One of my soft spots is the bygone era where you could drive your sports car to the track, tape the headlights, take the spare out of the trunk, and race.
Do you have a race organization and class in mind?
FJC
I'll probably race with CACC in Canada. They have three regional classes that the car will "fit".
IPE is an "Improved Production" catch all for cars not listed or over prepared for a production class that runs on D.O.T. rubber. As long as the car is *not* listed as a GT or Production Car by SCCA you can run in IPE, going from a single carb to duals would put the Ghia here.
GT-U is a division of the GT-S class for cars over prepped for other production based classes. Could run slicks. GT-U is Under 2000cc.
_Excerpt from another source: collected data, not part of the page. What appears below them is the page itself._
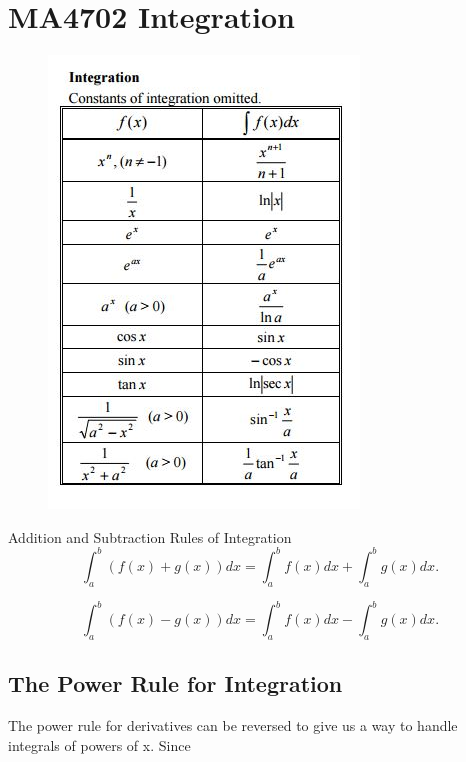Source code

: \documentclass[]{article}
\begin{document}
\newpage
\section*{MA4702 Integration}


\begin{figure}[h!]
	\centering
	\includegraphics[width=0.55\linewidth]{integrationtabless}
\end{figure}



%


Addition and Subtraction Rules of Integration
\[\int_a^b (f(x) + g(x)) dx = \int_a^b f(x) dx + \int_a^b g(x) dx.\]

\[\int_a^b (f(x) - g(x)) dx = \int_a^b f(x) dx - \int_a^b g(x) dx.\]


%
%
%
%

\subsection*{The Power Rule for Integration}
The power rule for derivatives can be reversed to give us a way to handle integrals of powers of x. Since
\end{document}
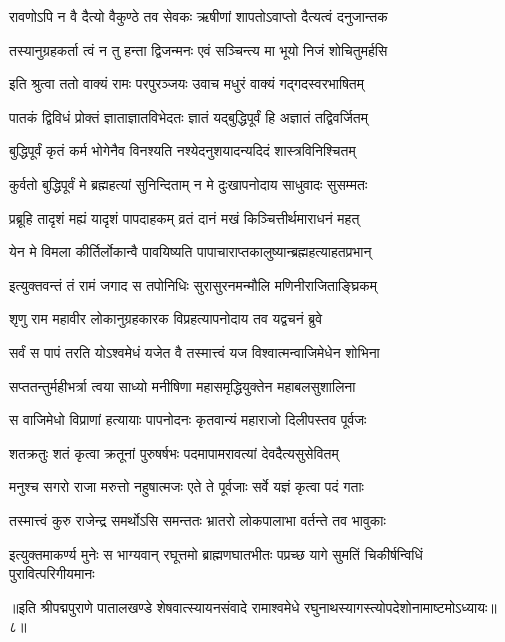 \twolineshloka
{रावणोऽपि न वै दैत्यो वैकुण्ठे तव सेवकः}
{ऋषीणां शापतोऽवाप्तो दैत्यत्वं दनुजान्तक}%

\twolineshloka
{तस्यानुग्रहकर्ता त्वं न तु हन्ता द्विजन्मनः}
{एवं सञ्चिन्त्य मा भूयो निजं शोचितुमर्हसि}%

\twolineshloka
{इति श्रुत्वा ततो वाक्यं रामः परपुरञ्जयः}
{उवाच मधुरं वाक्यं गद्गदस्वरभाषितम्}%


\twolineshloka
{पातकं द्विविधं प्रोक्तं ज्ञाताज्ञातविभेदतः}
{ज्ञातं यद्बुद्धिपूर्वं हि अज्ञातं तद्विवर्जितम्}%

\twolineshloka
{बुद्धिपूर्वं कृतं कर्म भोगेनैव विनश्यति}
{नश्येदनुशयादन्यदिदं शास्त्रविनिश्चितम्}%

\twolineshloka
{कुर्वतो बुद्धिपूर्वं मे ब्रह्महत्यां सुनिन्दिताम्}
{न मे दुःखापनोदाय साधुवादः सुसम्मतः}%

\twolineshloka
{प्रब्रूहि तादृशं मह्यं यादृशं पापदाहकम्}
{व्रतं दानं मखं किञ्चित्तीर्थमाराधनं महत्}%

\twolineshloka
{येन मे विमला कीर्तिर्लोकान्वै पावयिष्यति}
{पापाचाराप्तकालुष्यान्ब्रह्महत्याहतप्रभान्}%


\twolineshloka
{इत्युक्तवन्तं तं रामं जगाद स तपोनिधिः}
{सुरासुरनमन्मौलि मणिनीराजिताङ्घ्रिकम्}%

\twolineshloka
{शृणु राम महावीर लोकानुग्रहकारक}
{विप्रहत्यापनोदाय तव यद्वचनं ब्रुवे}%

\twolineshloka
{सर्वं स पापं तरति योऽश्वमेधं यजेत वै}
{तस्मात्त्वं यज विश्वात्मन्वाजिमेधेन शोभिना}%

\twolineshloka
{सप्ततन्तुर्महीभर्त्रा त्वया साध्यो मनीषिणा}
{महासमृद्धियुक्तेन महाबलसुशालिना}%

\twolineshloka
{स वाजिमेधो विप्राणां हत्यायाः पापनोदनः}
{कृतवान्यं महाराजो दिलीपस्तव पूर्वजः}%

\twolineshloka
{शतक्रतुः शतं कृत्वा क्रतूनां पुरुषर्षभः}
{पदमापामरावत्यां देवदैत्यसुसेवितम्}%

\twolineshloka
{मनुश्च सगरो राजा मरुत्तो नहुषात्मजः}
{एते ते पूर्वजाः सर्वे यज्ञं कृत्वा पदं गताः}%

\twolineshloka
{तस्मात्त्वं कुरु राजेन्द्र समर्थोऽसि समन्ततः}
{भ्रातरो लोकपालाभा वर्तन्ते तव भावुकाः}%

\twolineshloka
{इत्युक्तमाकर्ण्य मुनेः स भाग्यवान् रघूत्तमो ब्राह्मणघातभीतः}
{पप्रच्छ यागे सुमतिं चिकीर्षन्विधिं पुरावित्परिगीयमानः}%

{॥इति श्रीपद्मपुराणे पातालखण्डे शेषवात्स्यायनसंवादे रामाश्वमेधे रघुनाथस्यागस्त्योपदेशोनामाष्टमोऽध्यायः॥८॥}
Vintage - A B-Sedan Ghia would fit perfectly in Vintage as well as in IPE & GT-U
I'm going to bite the bullet and spend $150 on the FIA 581 Homologation paperwork ... just to see what a Group 3 Ghia would look like.
We run two Closed Wheel groups. The IP cars can also run a GT-S class as a secondary entry to get double the track time. The GT-S cars can run IPE with DOT tires. It is all politics and getting time on the track.
My buddy runs Spec Miata and first priority is crew chief for him (he is the BC Club Champ in Spec Miata). The Spec Miatas run with the IP cars, so I'll probably play in GT-U and get my clock cleaned. Norm can crew for me on Vintage Weekends.
I'd also like to do some rallies, just navigational TDS stuff, not WRC Junior.
I'll probably be 62 when I go through driver training in the Ghia. I may decide not to go any farther than that. Tinkering around with the car is it's own reward.